On Thursday we Brits go to the polls. It has been a thoroughly uninspiring general election campaign, at times even depressing. The polls suggest a right-left minority deadlock so there is much posturing and speculation about coalitions. Fortunately the relatively new extreme right party does not seem to be making the predicted headway (despite undue media attention). At the opposite end of the spectrum, it is not clear if the Green Party will translate their growing rank and file membership into more seats, not least of all because the media generally ignores this party. And based on the vitriolic attack from all sides, the Scottish National Party seems to have fared best in the campaign.
As we enter the last 36 hours of campaigning, I’m struggling to work out what would be a good result on the night. I know what would be a disaster but not what would be positive for this country.
My political education
Few people seem to care about politics these election and turnout is always disappointingly low. I do care and have always done so, for a number of reasons.
As somebody interested in society, I can’t ignore the role economic and political structures play.

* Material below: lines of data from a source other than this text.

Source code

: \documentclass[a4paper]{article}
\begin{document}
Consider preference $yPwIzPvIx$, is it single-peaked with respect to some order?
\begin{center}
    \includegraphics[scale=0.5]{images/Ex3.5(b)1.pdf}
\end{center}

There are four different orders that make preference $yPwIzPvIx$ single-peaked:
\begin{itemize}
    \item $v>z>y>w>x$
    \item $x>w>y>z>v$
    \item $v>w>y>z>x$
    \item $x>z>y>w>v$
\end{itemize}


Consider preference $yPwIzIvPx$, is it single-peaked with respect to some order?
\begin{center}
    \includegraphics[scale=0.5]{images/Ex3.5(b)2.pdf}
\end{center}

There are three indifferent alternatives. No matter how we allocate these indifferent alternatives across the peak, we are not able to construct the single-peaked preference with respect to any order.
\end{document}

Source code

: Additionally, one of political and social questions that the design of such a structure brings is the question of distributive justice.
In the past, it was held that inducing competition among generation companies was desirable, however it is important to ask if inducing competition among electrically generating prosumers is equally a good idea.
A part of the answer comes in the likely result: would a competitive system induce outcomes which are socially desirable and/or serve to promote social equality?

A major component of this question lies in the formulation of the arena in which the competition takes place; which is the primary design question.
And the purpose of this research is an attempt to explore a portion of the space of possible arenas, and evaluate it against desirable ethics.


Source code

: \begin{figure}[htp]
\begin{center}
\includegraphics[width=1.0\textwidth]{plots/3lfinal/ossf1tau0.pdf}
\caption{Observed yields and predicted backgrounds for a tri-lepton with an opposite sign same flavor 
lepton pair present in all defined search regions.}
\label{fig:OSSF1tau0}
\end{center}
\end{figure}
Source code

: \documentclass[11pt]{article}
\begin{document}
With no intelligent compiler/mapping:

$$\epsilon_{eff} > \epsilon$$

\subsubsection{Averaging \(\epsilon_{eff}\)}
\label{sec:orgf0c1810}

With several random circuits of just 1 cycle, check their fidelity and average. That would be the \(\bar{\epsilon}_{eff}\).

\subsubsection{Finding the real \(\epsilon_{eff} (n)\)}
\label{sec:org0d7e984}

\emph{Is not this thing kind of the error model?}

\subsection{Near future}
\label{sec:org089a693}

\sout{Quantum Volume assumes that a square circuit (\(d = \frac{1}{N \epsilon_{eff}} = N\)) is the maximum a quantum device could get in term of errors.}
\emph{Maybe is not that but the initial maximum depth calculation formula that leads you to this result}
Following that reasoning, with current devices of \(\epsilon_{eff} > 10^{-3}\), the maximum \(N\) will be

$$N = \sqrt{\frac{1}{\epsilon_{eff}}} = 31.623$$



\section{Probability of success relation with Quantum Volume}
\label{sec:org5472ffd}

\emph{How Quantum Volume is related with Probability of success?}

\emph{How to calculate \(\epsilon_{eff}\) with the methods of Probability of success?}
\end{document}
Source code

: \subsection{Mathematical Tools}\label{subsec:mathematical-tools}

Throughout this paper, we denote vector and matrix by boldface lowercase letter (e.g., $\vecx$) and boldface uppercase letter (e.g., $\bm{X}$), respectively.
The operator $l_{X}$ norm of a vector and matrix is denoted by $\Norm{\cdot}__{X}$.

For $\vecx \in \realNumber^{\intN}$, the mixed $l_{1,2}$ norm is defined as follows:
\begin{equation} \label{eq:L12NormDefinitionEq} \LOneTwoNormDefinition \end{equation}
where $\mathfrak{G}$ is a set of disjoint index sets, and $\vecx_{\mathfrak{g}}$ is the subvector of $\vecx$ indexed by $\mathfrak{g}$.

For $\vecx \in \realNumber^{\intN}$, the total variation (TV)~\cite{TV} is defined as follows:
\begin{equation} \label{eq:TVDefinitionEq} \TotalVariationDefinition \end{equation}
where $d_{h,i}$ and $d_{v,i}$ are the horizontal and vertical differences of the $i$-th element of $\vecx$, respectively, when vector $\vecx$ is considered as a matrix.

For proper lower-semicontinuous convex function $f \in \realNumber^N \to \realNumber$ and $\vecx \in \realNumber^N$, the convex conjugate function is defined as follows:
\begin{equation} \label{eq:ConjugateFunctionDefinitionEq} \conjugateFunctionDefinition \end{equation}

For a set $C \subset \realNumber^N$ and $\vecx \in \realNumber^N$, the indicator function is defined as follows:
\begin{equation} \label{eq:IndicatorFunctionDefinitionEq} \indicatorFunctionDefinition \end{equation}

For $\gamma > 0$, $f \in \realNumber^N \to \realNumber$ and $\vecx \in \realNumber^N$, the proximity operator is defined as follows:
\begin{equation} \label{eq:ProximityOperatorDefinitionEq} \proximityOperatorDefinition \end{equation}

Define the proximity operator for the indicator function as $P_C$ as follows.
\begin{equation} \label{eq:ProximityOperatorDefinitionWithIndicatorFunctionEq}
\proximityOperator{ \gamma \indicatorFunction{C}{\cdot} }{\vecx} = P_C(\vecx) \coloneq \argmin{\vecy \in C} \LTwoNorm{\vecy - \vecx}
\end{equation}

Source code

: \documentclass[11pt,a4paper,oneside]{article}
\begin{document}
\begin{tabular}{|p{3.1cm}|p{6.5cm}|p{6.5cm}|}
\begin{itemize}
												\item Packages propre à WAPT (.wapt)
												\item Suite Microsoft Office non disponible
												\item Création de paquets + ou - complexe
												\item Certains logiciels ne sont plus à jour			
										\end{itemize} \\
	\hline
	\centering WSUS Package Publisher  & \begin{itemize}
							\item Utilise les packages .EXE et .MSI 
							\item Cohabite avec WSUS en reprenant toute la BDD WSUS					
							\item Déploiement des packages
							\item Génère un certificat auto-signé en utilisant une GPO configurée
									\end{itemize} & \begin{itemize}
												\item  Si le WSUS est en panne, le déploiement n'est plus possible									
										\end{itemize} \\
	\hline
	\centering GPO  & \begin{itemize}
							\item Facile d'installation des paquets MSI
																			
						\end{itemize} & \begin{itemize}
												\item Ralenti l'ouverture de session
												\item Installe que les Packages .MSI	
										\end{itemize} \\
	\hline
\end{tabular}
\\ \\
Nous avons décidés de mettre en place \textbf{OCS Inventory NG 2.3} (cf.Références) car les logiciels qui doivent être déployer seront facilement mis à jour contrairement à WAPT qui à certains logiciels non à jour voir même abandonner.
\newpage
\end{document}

And as someone passionate about social justice, I believe the democratic process, however imperfect, is one of the few tools we have to change society for the better. I also care about politics for more personal reasons. Having grown up abroad, I was politically disenfranchised until I ‘returned’ to the UK in my mid-twenties. I am therefore acutely aware that a democratic vote is a privilege and a duty!
My interest in politics was not triggered by student politics. I wasn’t lured into politics during my angry teenage years – in any event, they were more angsty and arty than angry. My political awareness was awakened when I was six. Yes, six! I remember it clearly. One moment, I was watching a children’s cartoon that revolved around a bee and the next I was trying to translate the TV news for my parents. Reagan had just won his first presidency. Mum and Dad had heard the news on BBC radio and then turned on the local TV news. As they barely spoke Dutch at that point, my brother and I were asked to translate words and concepts we didn’t even begin to grasp. That night my parents gave us a crash course in democracy, party politics and political values.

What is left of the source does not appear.